En la era expansiva económica y de fácil recurso al
déficit no era frecuente que muchos programas públicos se terminaran, se
trataba más de cambiar el cómo y el quien en función del clientelismo político.
Ejemplo claro era la política de fomento y en especial las subvenciones en la
cultura. Las Ciencias de políticas enseñan que una vez empezadas las políticas estas
tienen vida propia: desarrollan organizaciones, contratan personal, crean una
clientela que depende del programa y a la postre son relativamente pocas las
que se terminan, sin más, justificándose su existencia más por dinámicas de cubo
de basura o de mero incrementalismo. Tras la crisis económica y las restricciones
al déficit la dinámica ha estado también en torno a su mantenimiento pero con
una clara dinámica decrementalista. Haces menos, hacer lo que cueste menos,
hacerlo a través de otros y si es posible dejar de hacer o que lo hagan otros.
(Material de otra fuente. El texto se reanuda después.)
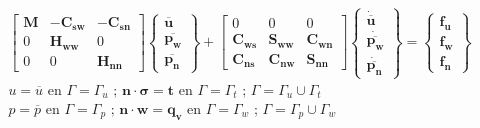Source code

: \begin{ceqn} %
\begin{subequations}\label{eq:equ374}
\begin{gather}
\begin{bmatrix}
       \mathbf{M}  & \mathbf{-C_{sw}}   & \mathbf{-C_{sn}}\\[0.3em]
       0		   & \mathbf{H_{ww}}    & 0\\[0.3em]
       0		   & 0                  & \mathbf{H_{nn}}
\end{bmatrix}
\begin{Bmatrix}
       \mathbf{\overline{u}}    \\[0.3em]
       \mathbf{\overline{p_w}}    \\[0.3em]
       \mathbf{\overline{p_n}}
\end{Bmatrix}
+
\begin{bmatrix}
       0             & 0             & 0 \\[0.3em]
       \mathbf{C_{ws}}  & \mathbf{S_{ww}}    & \mathbf{C_{wn}} \\[0.3em]
       \mathbf{C_{ns}}  & \mathbf{C_{nw}}    & \mathbf{S_{nn}}
\end{bmatrix}
\begin{Bmatrix}
       \mathbf{\dot{\overline{u}}}    \\[0.3em]
       \mathbf{\dot{\overline{p_w}}}    \\[0.3em]
       \mathbf{\dot{\overline{p_n}}}
\end{Bmatrix}
= 
\begin{Bmatrix}
       \mathbf{f_u}    \\[0.3em]
       \mathbf{f_w}    \\[0.3em]
       \mathbf{f_n}
\end{Bmatrix} \label{eq:equ374a}\\[12pt]
u = \overline{u} \text{  en  } \Gamma = \Gamma_u \text{ ;  } \mathbf{n}\cdot\mathbf{\sigma}=\mathbf{t} \text{  en  } \Gamma = \Gamma_t \text{ ; } \Gamma = \Gamma_u \cup \Gamma_t \label{eq:equ374b}\\[12pt]
p = \overline{p} \text{  en  } \Gamma = \Gamma_p \text{ ;  } \mathbf{n}\cdot\mathbf{w}=\mathbf{q_v} \text{  en  } \Gamma = \Gamma_w \text{ ; } \Gamma = \Gamma_p \cup \Gamma_w \label{eq:equ374c}
\end{gather}
\end{subequations}
\end{ceqn}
Ejemplos
son la NPR americana y la desactivación de programas federales a favor de los Estados
y en la OCDE-UE el recurso a las colaboraciones público-privadas; outsourcing,
mecanismos tipo mercado; copagos, gestión
indirecta,…
En una situación
de aceptable estabilidad para la gobernabilidad socio-económica, desde el punto
de vista meramente técnico-racional cabría suponer que, tras la evaluación de
un programa, se debería optar por la continuidad, la redefinición, transformación,
sucesión o la extinción, pero la praxis demuestra que existe una notable
dificultad en que los programas terminen sin más a pesar de que su evaluación
sea negativa o que haya desaparecido el problema que se pretendía resolver.
Es más habitual la transformación redefinición del
problema y la sucesión de una política por otra, antes que su desaparición. Institucionalmente
la adopción de la alternativa, es propia de los decisores políticos, pero no está exenta de la influencia de los empleados
públicos, ni de los beneficiarios del programa.